Top of AVAILABLE RECORDS

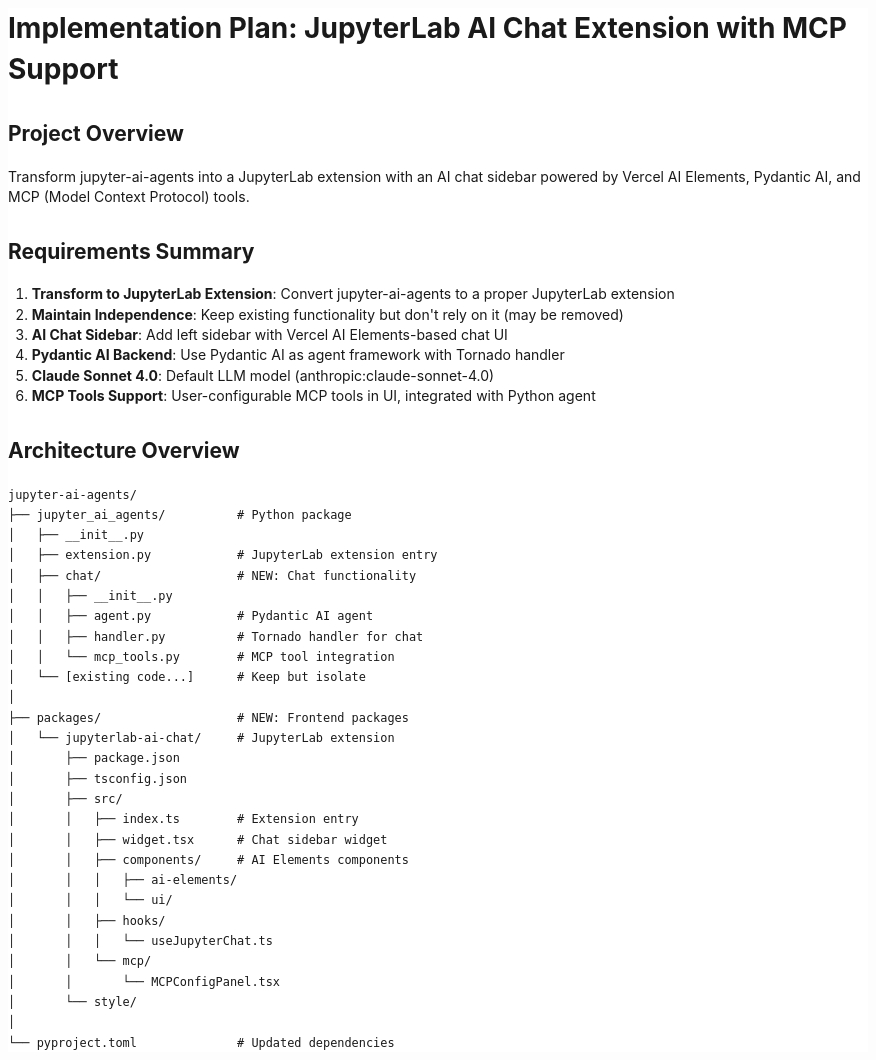 # Implementation Plan: JupyterLab AI Chat Extension with MCP Support

## Project Overview

Transform jupyter-ai-agents into a JupyterLab extension with an AI chat sidebar powered by Vercel AI Elements, Pydantic AI, and MCP (Model Context Protocol) tools.

## Requirements Summary

1. **Transform to JupyterLab Extension**: Convert jupyter-ai-agents to a proper JupyterLab extension
2. **Maintain Independence**: Keep existing functionality but don't rely on it (may be removed)
3. **AI Chat Sidebar**: Add left sidebar with Vercel AI Elements-based chat UI
4. **Pydantic AI Backend**: Use Pydantic AI as agent framework with Tornado handler
5. **Claude Sonnet 4.0**: Default LLM model (anthropic:claude-sonnet-4.0)
6. **MCP Tools Support**: User-configurable MCP tools in UI, integrated with Python agent

## Architecture Overview

```
jupyter-ai-agents/
├── jupyter_ai_agents/          # Python package
│   ├── __init__.py
│   ├── extension.py            # JupyterLab extension entry
│   ├── chat/                   # NEW: Chat functionality
│   │   ├── __init__.py
│   │   ├── agent.py            # Pydantic AI agent
│   │   ├── handler.py          # Tornado handler for chat
│   │   └── mcp_tools.py        # MCP tool integration
│   └── [existing code...]      # Keep but isolate
│
├── packages/                   # NEW: Frontend packages
│   └── jupyterlab-ai-chat/     # JupyterLab extension
│       ├── package.json
│       ├── tsconfig.json
│       ├── src/
│       │   ├── index.ts        # Extension entry
│       │   ├── widget.tsx      # Chat sidebar widget
│       │   ├── components/     # AI Elements components
│       │   │   ├── ai-elements/
│       │   │   └── ui/
│       │   ├── hooks/
│       │   │   └── useJupyterChat.ts
│       │   └── mcp/
│       │       └── MCPConfigPanel.tsx
│       └── style/
│
└── pyproject.toml              # Updated dependencies
```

Bottom of AVAILABLE RECORDS

▶ EXERCISE DIRECTIONS
Exactly repeat the material from its first line through the line with "2. **Maintain Independence**: Keep", including both, and leave the pictures and everything else out.

▶ YOUR SOLUTION
 # Implementation Plan: JupyterLab AI Chat Extension with MCP Support

## Project Overview

Transform jupyter-ai-agents into a JupyterLab extension with an AI chat sidebar powered by Vercel AI Elements, Pydantic AI, and MCP (Model Context Protocol) tools.

## Requirements Summary

1. **Transform to JupyterLab Extension**: Convert jupyter-ai-agents to a proper JupyterLab extension
2. **Maintain Independence**: Keep existing functionality but don't rely on it (may be removed)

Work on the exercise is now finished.